Ya en su hogar pone a calentar agua y con esta cuela el café. Sirve la bebida espirituosa en una taza y va a tomárselo al balcón. Ante la vista de su querida ciudad vuelven a entrometerse las dudas que lo atormentan. Sus amigos más queridos se encuentran en el exterior, la gran inmigración continúa restándole hermanos de otras madres sin ningún remordimiento. Incluso el amor de su vida se fue al norte a buscar futuro lejos de ese pasado en el que él se quedó.

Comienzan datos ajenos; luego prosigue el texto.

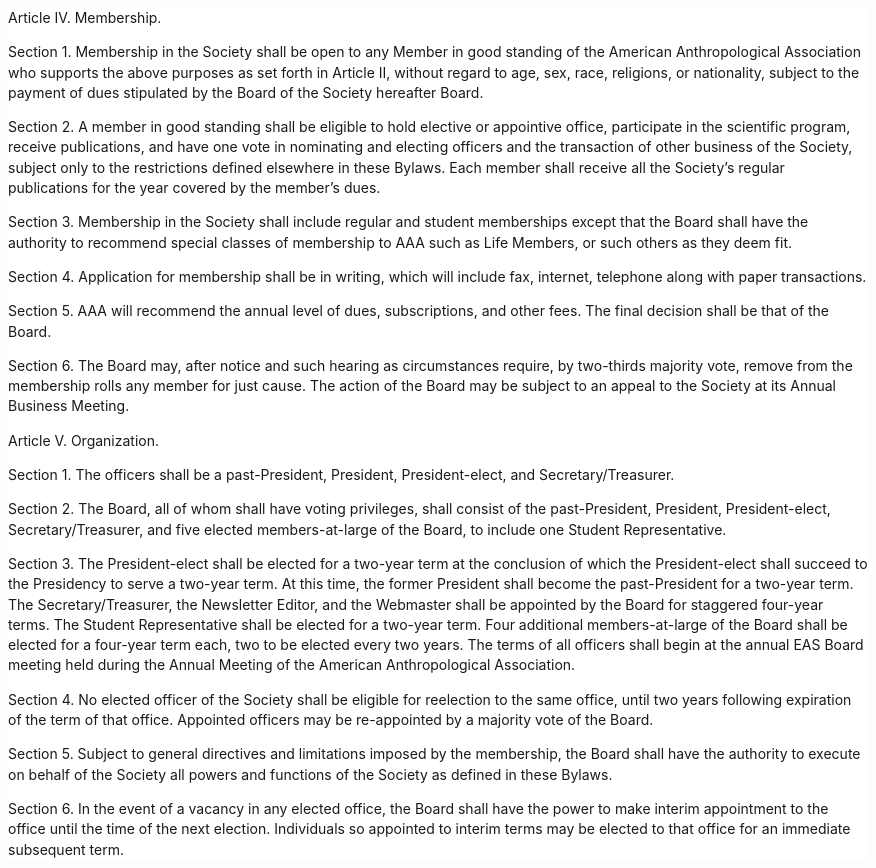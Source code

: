 Article IV. Membership.

Section 1. Membership in the Society shall be open to any Member in good standing of the American Anthropological Association who supports the above purposes as set forth in Article II, without regard to age, sex, race, religions, or nationality, subject to the payment of dues stipulated by the Board of the Society hereafter Board.

Section 2. A member in good standing shall be eligible to hold elective or appointive office, participate in the scientific program, receive publications, and have one vote in nominating and electing officers and the transaction of other business of the Society, subject only to the restrictions defined elsewhere in these Bylaws. Each member shall receive all the Society’s regular publications for the year covered by the member’s dues.

Section 3. Membership in the Society shall include regular and student memberships except that the Board shall have the authority to recommend special classes of membership to AAA such as Life Members, or such others as they deem fit.

Section 4. Application for membership shall be in writing, which will include fax, internet, telephone along with paper transactions.

Section 5. AAA will recommend the annual level of dues, subscriptions, and other fees. The final decision shall be that of the Board.

Section 6. The Board may, after notice and such hearing as circumstances require, by two-thirds majority vote, remove from the membership rolls any member for just cause. The action of the Board may be subject to an appeal to the Society at its Annual Business Meeting.

Article V. Organization.

Section 1. The officers shall be a past-President, President, President-elect, and Secretary/Treasurer.

Section 2. The Board, all of whom shall have voting privileges, shall consist of the past-President, President, President-elect, Secretary/Treasurer, and five elected members-at-large of the Board, to include one Student Representative.

Section 3. The President-elect shall be elected for a two-year term at the conclusion of which the President-elect shall succeed to the Presidency to serve a two-year term. At this time, the former President shall become the past-President for a two-year term. The Secretary/Treasurer, the Newsletter Editor, and the Webmaster shall be appointed by the Board for staggered four-year terms. The Student Representative shall be elected for a two-year term. Four additional members-at-large of the Board shall be elected for a four-year term each, two to be elected every two years. The terms of all officers shall begin at the annual EAS Board meeting held during the Annual Meeting of the American Anthropological Association.

Section 4. No elected officer of the Society shall be eligible for reelection to the same office, until two years following expiration of the term of that office. Appointed officers may be re-appointed by a majority vote of the Board.

Section 5. Subject to general directives and limitations imposed by the membership, the Board shall have the authority to execute on behalf of the Society all powers and functions of the Society as defined in these Bylaws.

Section 6. In the event of a vacancy in any elected office, the Board shall have the power to make interim appointment to the office until the time of the next election. Individuals so appointed to interim terms may be elected to that office for an immediate subsequent term.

Anhela por lo menos uno de sus abrazos con todo el fervor de su alma, así se le quitaría el frio seguramente.

Ella solía decirle que todo saldría bien, que tuviese paciencia, que todos esos males serían transitorios. Él creía ciegamente en sus palabras y por eso fue mayor el dolor cuando cierta noche, al compas de una canción francesa, la chica le anunció su partida. No hubo rencores de su parte, era justicia aceptar que en otra tierra ella encontraría oportunidades que nadie podría ofrecerle allí. La despidió en el aeropuerto como la situación lo ameritaba, con una que otra lagrima fugitiva.

Nuevamente ese tiempo es la causa de su tragedia. Aquellas son épocas del quién sabe, de la desaparición del hábito de los buenos días y el uso excesivo del adiós. Todo progreso menguado por los golpes de una realidad compleja, del apuro de la injusticia taponeando el deseo por sobrevivir.

Es un hecho que los engranajes del universo funcionan de formas incomprensibles. Dicho evento le ocurre al pequeño Teseo entre la tristeza y la desesperación que proponen su realidad. Recostado al balcón, un hilo de luz salvadora aparece en sus pensamientos. Puede ser a causa de que Atenea haya ido en su salvación, o simplemente por algún efecto secundario del café. Lo cierto es que pensó repentinamente en sus sueños más sinceros, en su infinidad de aspiraciones deseosas de realización.

Por siempre serían estos elementos los que impulsarían el palpitar de su corazón juvenil, no es posible que cometa el acto inhumano de dejarlos morir sin luchar. Es allí cuando se descubre a sí mismo enfrentando ese presente que tanto lo ha atormentado. No puede evitar sonreír ante el panorama. La esperanza brota nuevamente en los confines de su ser. El problema ha sido el tiempo en el que le tocó conocer a su nación, sin embargo el futuro está allí, esperando al otro lado del laberinto.

El muchacho acepta por fin su odisea criolla. No será fácil, pero ser un héroe griego en la posmodernidad tricolor vale de sobra la pena. Luego de aquella renovación, no puede evitar recordar las palabras de su amada y creer nuevamente en ellas, es cierto, todo saldrá bien.